Making use of the fact that

\[ n! = \int_{0}^\infty t^n e^{-t}\, \mathrm{d}t \]

holds for every non-negative integer \(n\), we may compute the expected values as

\[ \begin{align*} E_k & = \sum_{k_1,\dots,k_{365}\in\{0,1,\dots,k-1\}} \frac{1}{365^{k_1+k_2+\cdots k_{365}}}\frac{1}{k_1!k_2!\cdots k_{365}!} \int_{0}^\infty t^{k_1+k_2+\cdots+k_{365}} e^{-t}\, \mathrm{d}t\\ & = \int_{0}^\infty \sum_{k_1,\dots,k_{365}\in\{0,1,\dots,k-1\}} \left( \frac{\left(\frac{t}{365}\right)^{k_1}}{k_1!} \cdots \frac{\left(\frac{t}{365}\right)^{k_{365}}}{k_{365}!} \right) e^{-t}\, \mathrm{d}t\\ & = \int_{0}^\infty \left( \sum_{n=0}^{k-1} \frac{\left(\frac{t}{365}\right)^{n}} {n!} \right)^{365} e^{-t}\, \mathrm{d}t\\ & = 365\int_{0}^\infty \left(e^{-t}\sum_{n=0}^{k-1}\frac{t^n}{n!}\right)^{365}\, \mathrm{d}t, \end{align*} \]

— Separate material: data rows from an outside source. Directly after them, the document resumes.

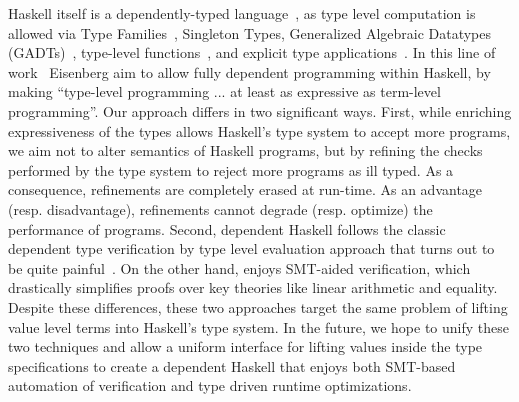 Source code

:  
Haskell itself is a dependently-typed language~\cite{Eisenberg16},
as type level computation is allowed via 
Type Families~\cite{McBride02},
Singleton Types\cite{Weirich12}, 
Generalized Algebraic  Datatypes (GADTs)~\cite{JonesVWW06, SchrijversJSV09}, 
type-level functions~\cite{ChakravartyKJ05}, 
and explicit type applications~\cite{EisenbergWA16}. 
%
In this line of work~\citep{EisenbergS14}
Eisenberg \etal aim to allow fully dependent
programming within Haskell, by making
``type-level programming ... at least as
  expressive as term-level programming''.
%
Our approach differs in two significant ways.
%
First, while enriching expressiveness of the types
allows Haskell's type system to accept more programs, 
we aim not to alter semantics of Haskell programs, 
but by refining the checks performed by the type system 
to reject more programs as ill typed. 
%
As a consequence, refinements are completely erased at run-time.
%
As an advantage (resp. disadvantage), refinements
cannot degrade (resp. optimize)
the performance of programs.
%
Second, dependent Haskell follows the classic dependent type 
verification by type level evaluation approach
that turns out to be quite painful~\cite{LindleyM13}.
On the other hand, \toolname 
enjoys SMT-aided verification,
which drastically simplifies proofs over key theories
like linear arithmetic and equality.
%
Despite these differences, these two approaches target 
the same problem of lifting value level terms into Haskell's type system. 
%
In the future, we hope to unify these two techniques and 
allow a uniform interface for lifting values inside the type specifications
to create a dependent Haskell
that enjoys 
both SMT-based automation of verification and  
type driven runtime optimizations.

where the last line follows after making a change of variables in the integration.

Using this formula, we can now compute the expected numbers of guests that have arrived at the first instance when \(k\) people share a birthday for different values of \(k\), the first few values are shown in the table below.

from scipy.integrate import quad
from scipy.special import factorial

def E(k, m=365):

    def integrand(t):
        out = (sum(np.exp(n*math.log(t) - t) / factorial(n) for n in range(k))) ** m
        return out

    return quad(integrand, 0, np.inf)
\(k\) \(E_k\)
1 1.0
2 24.6166
3 88.7389
4 187.0518
5 311.4494
6 456.0163
7 616.6169
8 790.2997
9 974.8939
10 1168.7567
11 1370.6135
12 1579.4531
13 1794.459
14 2014.9607
15 2240.3999
16 2470.3065
17 2704.2798
18 2941.9755
19 3183.095
20 3427.3773
21 3674.5931
22 3924.5391
23 4177.0347
24 4431.918
25 4689.0437

Below are some plots of these values.

Expected size of party the first time when there are k people who share a birthday.

Growth of expected party size as k increases appears to be linear, and approaches \(365k\) in the limit of large \(k\).

It seems that, in the limit of large \(k\), the ratio of the expected party size to the maximum party size of \(\sim365k\) approaches 1.